Mladic Trial Probes Ballistics of 1994 Markale Attack
|Publisher||Institute for War and Peace Reporting|
|Publication Date||9 February 2013|
|Citation / Document Symbol||TRI Issue 775|
|Cite as||Institute for War and Peace Reporting, Mladic Trial Probes Ballistics of 1994 Markale Attack, 9 February 2013, TRI Issue 775, available at: http://www.refworld.org/docid/511b64842.html [accessed 26 October 2014]|
|Disclaimer||This is not a UNHCR publication. UNHCR is not responsible for, nor does it necessarily endorse, its content. Any views expressed are solely those of the author or publisher and do not necessarily reflect those of UNHCR, the United Nations or its Member States.|
A former ballistics expert with the Sarajevo police appeared at the trial of former Bosnian Serb army chief Ratko Mladic to tell the court about incidents he investigated during the 1992-95 siege of the city.
Mirza Sabljica appeared in court under his own name, but image distortion was provided as a protective measure.
His testimony focused mainly on an attack on the Markale market in central Sarajevo on February 5, 1994, in which 68 civilians died and more than 140 were injured.
As wartime head of the Bosnian Serb army, General Mladic is alleged to be responsible for crimes of genocide, persecution, extermination, murder and forcible transfer which "contributed to achieving the objective of the permanent removal of Bosnian Muslims and Bosnian Croats from Bosnian Serb-claimed territory".
The 44-month siege of Sarajevo, which features prominently in the indictment against Mladic, left nearly 12,000 people dead and many more injured.
Sabljica has already testified in several other cases at the Hague tribunal concerning Sarajevo, including the ongoing trial of former Bosnian Serb leader Radovan Karadzic.

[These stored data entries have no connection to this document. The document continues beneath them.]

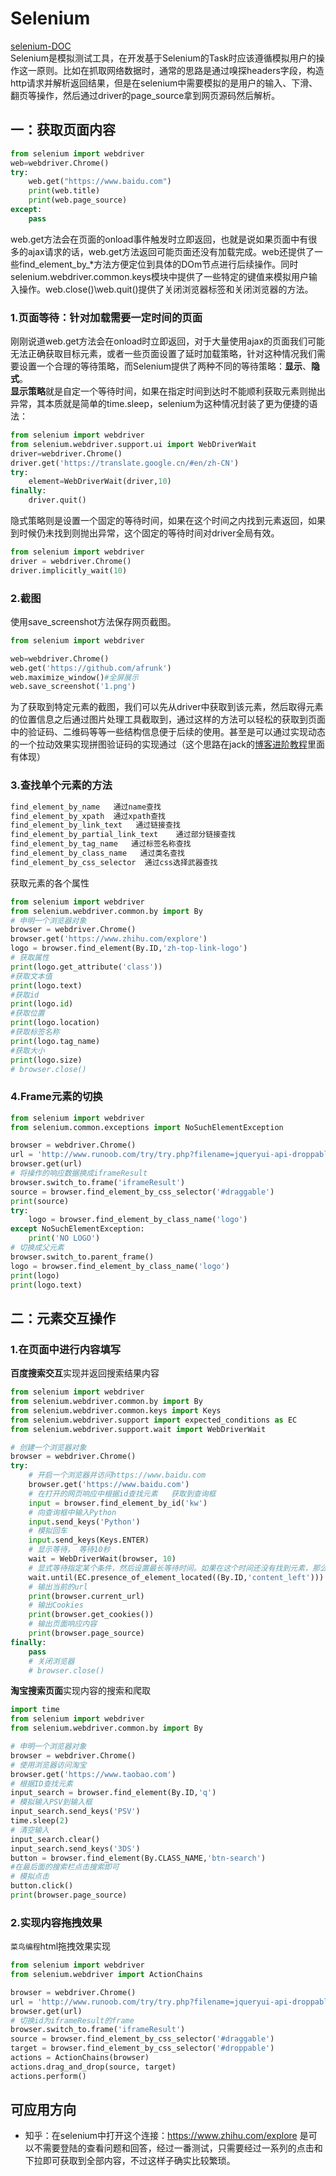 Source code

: # Selenium
[selenium-DOC](https://selenium-python.readthedocs.io/getting-started.html)<br>
Selenium是模拟测试工具，在开发基于Selenium的Task时应该遵循模拟用户的操作这一原则。比如在抓取网络数据时，通常的思路是通过嗅探headers字段，构造http请求并解析返回结果，但是在selenium中需要模拟的是用户的输入、下滑、翻页等操作，然后通过driver的page_source拿到网页源码然后解析。
## 一：获取页面内容
```python
from selenium import webdriver
web=webdriver.Chrome()
try:
	web.get("https://www.baidu.com")
	print(web.title)
	print(web.page_source)
except:
	pass
```
web.get方法会在页面的onload事件触发时立即返回，也就是说如果页面中有很多的ajax请求的话，web.get方法返回可能页面还没有加载完成。web还提供了一些find_element_by_\*方法方便定位到具体的DOm节点进行后续操作。同时selenium.webdriver.common.keys模块中提供了一些特定的键值来模拟用户输入操作。web.close()\web.quit()提供了关闭浏览器标签和关闭浏览器的方法。
### 1.页面等待：针对加载需要一定时间的页面
刚刚说道web.get方法会在onload时立即返回，对于大量使用ajax的页面我们可能无法正确获取目标元素，或者一些页面设置了延时加载策略，针对这种情况我们需要设置一个合理的等待策略，而Selenium提供了两种不同的等待策略：**显示**、**隐式**。<br>
**显示策略**就是自定一个等待时间，如果在指定时间到达时不能顺利获取元素则抛出异常，其本质就是简单的time.sleep，selenium为这种情况封装了更为便捷的语法：
```python
from selenium import webdriver
from selenium.webdriver.support.ui import WebDriverWait
driver=webdriver.Chrome()
driver.get('https://translate.google.cn/#en/zh-CN')
try:
    element=WebDriverWait(driver,10)
finally:
    driver.quit()
```
隐式策略则是设置一个固定的等待时间，如果在这个时间之内找到元素返回，如果到时候仍未找到则抛出异常，这个固定的等待时间对driver全局有效。
```python
from selenium import webdriver
driver = webdriver.Chrome()
driver.implicitly_wait(10)
```
### 2.截图
使用save_screenshot方法保存网页截图。
```python
from selenium import webdriver

web=webdriver.Chrome()
web.get('https://github.com/afrunk')
web.maximize_window()#全屏展示
web.save_screenshot('1.png')
```
为了获取到特定元素的截图，我们可以先从driver中获取到该元素，然后取得元素的位置信息之后通过图片处理工具截取到，通过这样的方法可以轻松的获取到页面中的验证码、二维码等等一些结构信息便于后续的使用。甚至是可以通过实现动态的一个拉动效果实现拼图验证码的实现通过（这个思路在jack的[博客进阶教程](http://cuijiahua.com/blog/2018/03/spider-5.html)里面有体现）
### 3.查找单个元素的方法
```python
find_element_by_name   通过name查找
find_element_by_xpath  通过xpath查找
find_element_by_link_text   通过链接查找
find_element_by_partial_link_text    通过部分链接查找
find_element_by_tag_name   通过标签名称查找
find_element_by_class_name   通过类名查找
find_element_by_css_selector  通过css选择武器查找
```
获取元素的各个属性
```python
from selenium import webdriver
from selenium.webdriver.common.by import By
# 申明一个浏览器对象
browser = webdriver.Chrome()
browser.get('https://www.zhihu.com/explore')
logo = browser.find_element(By.ID,'zh-top-link-logo')
# 获取属性
print(logo.get_attribute('class'))
#获取文本值
print(logo.text)
#获取id
print(logo.id)
#获取位置
print(logo.location)
#获取标签名称
print(logo.tag_name)
#获取大小
print(logo.size)
# browser.close()
```
### 4.Frame元素的切换
```python
from selenium import webdriver
from selenium.common.exceptions import NoSuchElementException

browser = webdriver.Chrome()
url = 'http://www.runoob.com/try/try.php?filename=jqueryui-api-droppable'
browser.get(url)
# 将操作的响应数据换成iframeResult
browser.switch_to.frame('iframeResult')
source = browser.find_element_by_css_selector('#draggable')
print(source)
try:
    logo = browser.find_element_by_class_name('logo')
except NoSuchElementException:
    print('NO LOGO')
# 切换成父元素
browser.switch_to.parent_frame()
logo = browser.find_element_by_class_name('logo')
print(logo)
print(logo.text)
```
## 二：元素交互操作
### 1.在页面中进行内容填写
**百度搜索交互**实现并返回搜索结果内容
```python
from selenium import webdriver
from selenium.webdriver.common.by import By
from selenium.webdriver.common.keys import Keys
from selenium.webdriver.support import expected_conditions as EC
from selenium.webdriver.support.wait import WebDriverWait

# 创建一个浏览器对象
browser = webdriver.Chrome()
try:
    # 开启一个浏览器并访问https://www.baidu.com
    browser.get('https://www.baidu.com')
    # 在打开的网页响应中根据id查找元素   获取到查询框
    input = browser.find_element_by_id('kw')
    # 向查询框中输入Python
    input.send_keys('Python')
    # 模拟回车
    input.send_keys(Keys.ENTER)
    # 显示等待， 等待10秒
    wait = WebDriverWait(browser, 10)
    # 显式等待指定某个条件，然后设置最长等待时间。如果在这个时间还没有找到元素，那么便会抛出异常
    wait.until(EC.presence_of_element_located((By.ID,'content_left')))
    # 输出当前的url
    print(browser.current_url)
    # 输出Cookies
    print(browser.get_cookies())
    # 输出页面响应内容
    print(browser.page_source)
finally:
    pass
    # 关闭浏览器
    # browser.close()
```
**淘宝搜索页面**实现内容的搜索和爬取
```python
import time
from selenium import webdriver
from selenium.webdriver.common.by import By

# 申明一个浏览器对象
browser = webdriver.Chrome()
# 使用浏览器访问淘宝
browser.get('https://www.taobao.com')
# 根据ID查找元素
input_search = browser.find_element(By.ID,'q')
# 模拟输入PSV到输入框
input_search.send_keys('PSV')
time.sleep(2)
# 清空输入
input_search.clear()
input_search.send_keys('3DS')
button = browser.find_element(By.CLASS_NAME,'btn-search')
#在最后面的搜索栏点击搜索即可
# 模拟点击
button.click()
print(browser.page_source)
```
### 2.实现内容拖拽效果
`菜鸟编程`html拖拽效果实现
```python
from selenium import webdriver
from selenium.webdriver import ActionChains

browser = webdriver.Chrome()
url = 'http://www.runoob.com/try/try.php?filename=jqueryui-api-droppable'
browser.get(url)
# 切换id为iframeResult的frame
browser.switch_to.frame('iframeResult')
source = browser.find_element_by_css_selector('#draggable')
target = browser.find_element_by_css_selector('#droppable')
actions = ActionChains(browser)
actions.drag_and_drop(source, target)
actions.perform()
```

## 可应用方向
- 知乎：在selenium中打开这个连接：https://www.zhihu.com/explore 是可以不需要登陆的查看问题和回答，经过一番测试，只需要经过一系列的点击和下拉即可获取到全部内容，不过这样子确实比较繁琐。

In his testimony this week, which coincidentally started exactly on the 19th anniversary of the 1994 Markale massacre, Sabljica told tribunal judges that he had investigated a number of mortar bomb explosions that led to civilian deaths and injuries.
After the 1994 Markale attack, he said, a group of local and international experts studied the shell crater to determine where it was fired from.
"An investigation was carried out almost immediately after the mortar hit, [as soon as] the scene was cleaned of human remains", Sabljica said. "We analysed in detail the traces of shrapnel as it hit the asphalt, the characteristic pattern it had left on the ground."
When Sabljica reached the scene, there were many human remains and other "visible traces of the tragedy still around", he said, explaining that as a first step, "the crime scene was secured by markings I had placed there by myself".
The prosecution showed the court video footage showing instruments at the scene of the mortar bomb impact. Commenting on this, Sabljica said a "trigonometric method was used to determine the direction from which the mortar [bomb] came".
"The mortar had come from the direction of north-northeast, which led us to the conclusion that it came from an area which was under the control of Bosnian Serbs," the witness said.
During cross-examination, Mladic's defence counsel Branko Lukic put it to the witness that the "results of the investigation were subjective and therefore wrong", and that the findings showed a significant bias in favour of "one party".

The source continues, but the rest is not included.